Let's talk about this flight - STS-100. You're bringing up a robot arm. What's its significance and why are we even flying this flight?

Well, the main purpose of the flight, as you said, is to deliver the robot arm for the space station. And, the robot arm is absolutely essential to the rest of the space station assembly, as well as to the operations after assembly is complete. Now, the shuttle has a very capable robot arm. We've been flying it for a long time, and it works real well. But, it's only so long. It works great in the vicinity of the space shuttle. But, as the space station gets bigger and bigger, the shuttle arm simply won't be able to reach. And so, we have an arm that basically has two ends that are identical, and it can move like this around the station and get to places where the shuttle arm could never get. For example, the very next flight after ours, assembly flight 7A, brings up the station airlock, and the shuttle arm cannot do that installation. It has to be the station arm, and so, if we don't successfully install the station arm, then it puts a hold in the assembly sequence.

Before you get that arm up there, you have to rendezvous and dock with the station obviously. Talk me through the process of rendezvous and docking on this flight, and tell me what you'll be doing as you rendezvous and dock.

Well, as one of the new guys on the team, they determined that I really didn't have time to go through the rendezvous training.

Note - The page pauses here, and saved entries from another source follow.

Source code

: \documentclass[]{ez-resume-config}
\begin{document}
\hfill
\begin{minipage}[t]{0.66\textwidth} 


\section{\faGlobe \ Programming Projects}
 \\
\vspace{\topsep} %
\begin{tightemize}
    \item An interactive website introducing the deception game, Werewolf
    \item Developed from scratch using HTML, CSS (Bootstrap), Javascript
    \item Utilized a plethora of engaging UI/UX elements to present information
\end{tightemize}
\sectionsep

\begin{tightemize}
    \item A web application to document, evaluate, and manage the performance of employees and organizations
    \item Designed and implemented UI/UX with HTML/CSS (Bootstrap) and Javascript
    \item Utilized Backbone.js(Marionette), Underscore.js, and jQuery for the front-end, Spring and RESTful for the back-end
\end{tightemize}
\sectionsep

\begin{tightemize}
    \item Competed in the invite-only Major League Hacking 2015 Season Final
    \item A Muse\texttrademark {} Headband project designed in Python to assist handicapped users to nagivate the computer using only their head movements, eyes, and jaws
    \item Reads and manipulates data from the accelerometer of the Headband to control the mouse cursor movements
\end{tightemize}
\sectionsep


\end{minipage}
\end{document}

So, I have very little responsibility that's really pertinent to the rendezvous. I'll be helping solve any malfunctions that occur, and taking a lot of pictures is mainly my job during the rendezvous. For example, I'll be taking pictures [with] the IMAX camera that's in the payload bay, but I really can't give you [a] much better description than that of a rendezvous because I don't know a whole lot about it.

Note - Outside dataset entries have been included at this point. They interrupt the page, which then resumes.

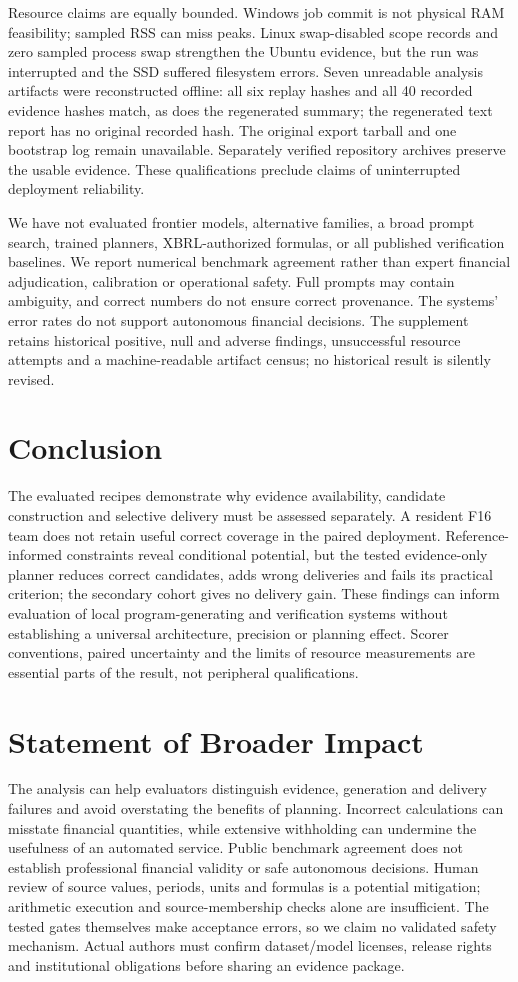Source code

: \documentclass[10pt]{article}
\begin{document}
Resource claims are equally bounded. Windows job commit is not physical RAM feasibility; sampled RSS can miss peaks. Linux swap-disabled scope records and zero sampled process swap strengthen the Ubuntu evidence, but the run was interrupted and the SSD suffered filesystem errors. Seven unreadable analysis artifacts were reconstructed offline: all six replay hashes and all 40 recorded evidence hashes match, as does the regenerated summary; the regenerated text report has no original recorded hash. The original export tarball and one bootstrap log remain unavailable. Separately verified repository archives preserve the usable evidence. These qualifications preclude claims of uninterrupted deployment reliability.

We have not evaluated frontier models, alternative families, a broad prompt search, trained planners, XBRL-authorized formulas, or all published verification baselines. We report numerical benchmark agreement rather than expert financial adjudication, calibration or operational safety. Full prompts may contain ambiguity, and correct numbers do not ensure correct provenance. The systems' error rates do not support autonomous financial decisions. The supplement retains historical positive, null and adverse findings, unsuccessful resource attempts and a machine-readable artifact census; no historical result is silently revised.

\section{Conclusion}The evaluated recipes demonstrate why evidence availability, candidate construction and selective delivery must be assessed separately. A resident F16 team does not retain useful correct coverage in the paired deployment. Reference-informed constraints reveal conditional potential, but the tested evidence-only planner reduces correct candidates, adds wrong deliveries and fails its practical criterion; the secondary cohort gives no delivery gain. These findings can inform evaluation of local program-generating and verification systems without establishing a universal architecture, precision or planning effect. Scorer conventions, paired uncertainty and the limits of resource measurements are essential parts of the result, not peripheral qualifications.\label{main-content-end}
\section*{Statement of Broader Impact}
The analysis can help evaluators distinguish evidence, generation and delivery failures and avoid overstating the benefits of planning. Incorrect calculations can misstate financial quantities, while extensive withholding can undermine the usefulness of an automated service. Public benchmark agreement does not establish professional financial validity or safe autonomous decisions. Human review of source values, periods, units and formulas is a potential mitigation; arithmetic execution and source-membership checks alone are insufficient. The tested gates themselves make acceptance errors, so we claim no validated safety mechanism. Actual authors must confirm dataset/model licenses, release rights and institutional obligations before sharing an evidence package.
\end{document}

Well, after you do successfully dock with the space station, what happens those hours immediately thereafter? Any sort of exchanges that go on?

Yeah. We were originally supposed to open the hatches and bring some stuff over to the space station and get some things from them as well, and that's changed. I really am not quite up-to-date on it. I think what we're going to do now is put some things in what they call the "vestibule," a very small area between the two vehicles and not ever open the hatches and not ever shake hands with the other crewmembers. But, I think that's still subject to some negotiation, so I'm not quite sure exactly what's going on.

Eventually you'll have the doors open. You'll be able to meet the Expedition Two crew.

Oh, that's right.

Anything special you're bringing for them?

Well, we're bringing a few surprise gifts that I really better not talk about now. We're bringing a lot of supplies of course. We're bringing a lot of camera film and food and tools and water and that sort of thing, as well as a few sort of personal things for them from our crew that will be a surprise. I guess that's about it.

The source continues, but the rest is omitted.